The media never has liked the Tea Party — a bunch of grumpy conservatives saying the government shouldn’t do this and shouldn’t do that.
It’s no fun. But Occupy Wall Street is.
The hundreds of youngsters camped out in New York City’s financial district is beginning to look like the fun times of the 1960s, when kids smoking pot happily placed flowers in the rifle barrels of scowling National Guardsmen.
The street protest, reports the British daily the Daily Mail has been “infiltrated by party goers and homeless looking for sex, drugs and free food.”
“It started as a gathering of furious youngsters, protesting about the supposed lack of opportunities for the average American,” writes the Mail‘s Hannah Roberts and Paul Bentley. “But then the freeloaders came along.”

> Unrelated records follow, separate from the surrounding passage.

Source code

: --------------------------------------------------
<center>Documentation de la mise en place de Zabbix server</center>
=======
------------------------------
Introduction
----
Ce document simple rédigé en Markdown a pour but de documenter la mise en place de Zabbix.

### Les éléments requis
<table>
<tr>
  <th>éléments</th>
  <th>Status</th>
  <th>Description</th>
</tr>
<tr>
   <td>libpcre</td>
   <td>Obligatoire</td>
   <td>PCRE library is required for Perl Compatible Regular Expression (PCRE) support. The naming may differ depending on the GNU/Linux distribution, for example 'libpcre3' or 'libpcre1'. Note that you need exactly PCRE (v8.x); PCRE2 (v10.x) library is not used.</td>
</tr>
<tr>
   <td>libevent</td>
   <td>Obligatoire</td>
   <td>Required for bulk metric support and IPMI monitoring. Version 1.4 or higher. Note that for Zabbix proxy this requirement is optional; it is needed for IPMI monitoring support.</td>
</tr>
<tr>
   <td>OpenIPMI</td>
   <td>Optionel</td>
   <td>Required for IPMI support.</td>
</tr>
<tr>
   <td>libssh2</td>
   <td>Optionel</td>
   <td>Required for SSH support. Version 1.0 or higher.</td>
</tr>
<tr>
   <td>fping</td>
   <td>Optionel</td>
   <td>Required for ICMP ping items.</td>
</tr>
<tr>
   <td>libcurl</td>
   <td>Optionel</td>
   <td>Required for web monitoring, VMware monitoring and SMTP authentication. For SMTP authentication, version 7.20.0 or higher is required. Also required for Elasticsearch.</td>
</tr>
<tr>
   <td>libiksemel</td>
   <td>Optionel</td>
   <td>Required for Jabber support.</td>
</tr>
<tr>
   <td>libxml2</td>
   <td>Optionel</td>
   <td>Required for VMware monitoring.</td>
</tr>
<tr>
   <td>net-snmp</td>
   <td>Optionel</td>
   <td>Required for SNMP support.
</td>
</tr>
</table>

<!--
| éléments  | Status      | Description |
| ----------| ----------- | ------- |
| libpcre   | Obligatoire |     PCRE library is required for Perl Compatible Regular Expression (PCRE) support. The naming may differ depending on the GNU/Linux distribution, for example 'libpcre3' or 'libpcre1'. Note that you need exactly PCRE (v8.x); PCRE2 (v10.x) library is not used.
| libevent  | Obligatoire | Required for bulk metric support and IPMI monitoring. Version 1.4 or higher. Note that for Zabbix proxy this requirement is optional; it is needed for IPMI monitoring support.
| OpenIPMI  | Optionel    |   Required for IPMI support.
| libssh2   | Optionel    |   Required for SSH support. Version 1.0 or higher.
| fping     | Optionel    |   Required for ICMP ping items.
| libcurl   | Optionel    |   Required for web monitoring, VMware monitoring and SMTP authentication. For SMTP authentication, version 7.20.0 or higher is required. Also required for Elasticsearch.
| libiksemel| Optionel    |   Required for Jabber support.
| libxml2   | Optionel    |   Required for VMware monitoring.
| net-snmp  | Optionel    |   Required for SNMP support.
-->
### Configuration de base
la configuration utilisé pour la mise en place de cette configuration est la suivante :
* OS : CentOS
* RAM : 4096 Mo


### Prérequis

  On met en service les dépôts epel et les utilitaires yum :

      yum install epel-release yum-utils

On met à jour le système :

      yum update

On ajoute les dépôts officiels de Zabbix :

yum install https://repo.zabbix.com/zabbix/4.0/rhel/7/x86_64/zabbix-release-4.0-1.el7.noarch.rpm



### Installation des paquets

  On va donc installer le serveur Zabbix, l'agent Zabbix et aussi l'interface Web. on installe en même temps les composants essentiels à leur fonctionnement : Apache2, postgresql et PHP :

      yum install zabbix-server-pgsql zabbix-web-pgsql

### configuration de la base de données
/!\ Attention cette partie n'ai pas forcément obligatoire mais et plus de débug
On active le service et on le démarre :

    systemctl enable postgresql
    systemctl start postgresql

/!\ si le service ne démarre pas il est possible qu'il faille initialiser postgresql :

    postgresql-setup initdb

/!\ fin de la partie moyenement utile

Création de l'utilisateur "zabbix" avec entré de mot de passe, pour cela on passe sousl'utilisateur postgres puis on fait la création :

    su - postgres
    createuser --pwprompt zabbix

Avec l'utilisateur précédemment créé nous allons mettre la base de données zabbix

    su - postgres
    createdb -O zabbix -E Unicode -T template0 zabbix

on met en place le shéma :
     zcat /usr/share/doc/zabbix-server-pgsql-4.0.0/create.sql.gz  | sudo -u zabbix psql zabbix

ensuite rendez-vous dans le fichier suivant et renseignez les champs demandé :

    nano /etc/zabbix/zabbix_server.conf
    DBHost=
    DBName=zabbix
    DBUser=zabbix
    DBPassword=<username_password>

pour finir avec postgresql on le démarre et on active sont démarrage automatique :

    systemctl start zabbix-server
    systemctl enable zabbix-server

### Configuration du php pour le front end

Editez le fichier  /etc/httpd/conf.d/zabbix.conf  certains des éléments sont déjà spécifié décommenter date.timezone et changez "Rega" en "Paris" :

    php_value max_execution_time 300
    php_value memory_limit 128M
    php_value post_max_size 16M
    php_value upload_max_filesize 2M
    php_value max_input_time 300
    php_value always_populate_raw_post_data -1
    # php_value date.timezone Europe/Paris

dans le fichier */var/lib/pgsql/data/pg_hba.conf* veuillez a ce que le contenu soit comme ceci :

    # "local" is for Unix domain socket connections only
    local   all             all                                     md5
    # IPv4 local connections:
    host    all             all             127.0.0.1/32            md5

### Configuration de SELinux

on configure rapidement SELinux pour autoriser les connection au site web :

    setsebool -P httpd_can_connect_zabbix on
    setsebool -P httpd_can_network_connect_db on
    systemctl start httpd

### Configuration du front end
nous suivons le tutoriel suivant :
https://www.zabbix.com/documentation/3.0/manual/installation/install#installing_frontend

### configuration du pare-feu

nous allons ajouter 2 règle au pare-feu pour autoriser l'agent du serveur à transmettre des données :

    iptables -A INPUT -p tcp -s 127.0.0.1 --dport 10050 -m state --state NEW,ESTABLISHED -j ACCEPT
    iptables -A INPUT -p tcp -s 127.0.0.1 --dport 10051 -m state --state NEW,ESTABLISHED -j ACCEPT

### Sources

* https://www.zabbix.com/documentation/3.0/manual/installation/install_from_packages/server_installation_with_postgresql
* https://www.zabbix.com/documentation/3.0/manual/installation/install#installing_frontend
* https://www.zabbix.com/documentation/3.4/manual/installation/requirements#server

And it’s beginning to look a little more like Woodstock or the Burning Man festival.
“As the Occupy Wall Street protest continued in full strength in Manhattan this weekend, the atmosphere in New York’s financial district became increasingly debauched,” reports the Mail.
Conspicuously living among the politically active in the makeshift village in Zuccotti Park are opportunistic junkies and homeless people – making the most of the free food on offer.
Also present and infuriating the hard core of activists are a number of teens looking to turn the gathering into an urban rave.
“Among the banners and flags are now discarded packets of condoms, cigarettes and bottles of spirits, while naked youngsters happily get together with just sleeping bags covering their modesty,” reports the Mail.
“Those who are there for political reasons, have raged against corporate greed and influence over American life, the gap between rich and poor, and hapless, corrupt politicians.
“Among the activists, however, clearly there are some on the ground with less noble intentions.
“Most of the kids are trust-fund babies. They don’t need to be here,” Andre, a 40-year-old activist told the New York Post. “I’ve seen some making out, having sex. It doesn’t look good.”
On Saturday morning a 23-year-old man named Zachary was rushed to hospital after drinking a combination of liquor and cough syrup. He stopped breathing and was rushed in a serious condition to Downtown Hospital.
“The leaders of the protest are furious at the manner in which it has been hijacked and have set up a make-shift internal police to stop the debauched behavior,” reported the Mail.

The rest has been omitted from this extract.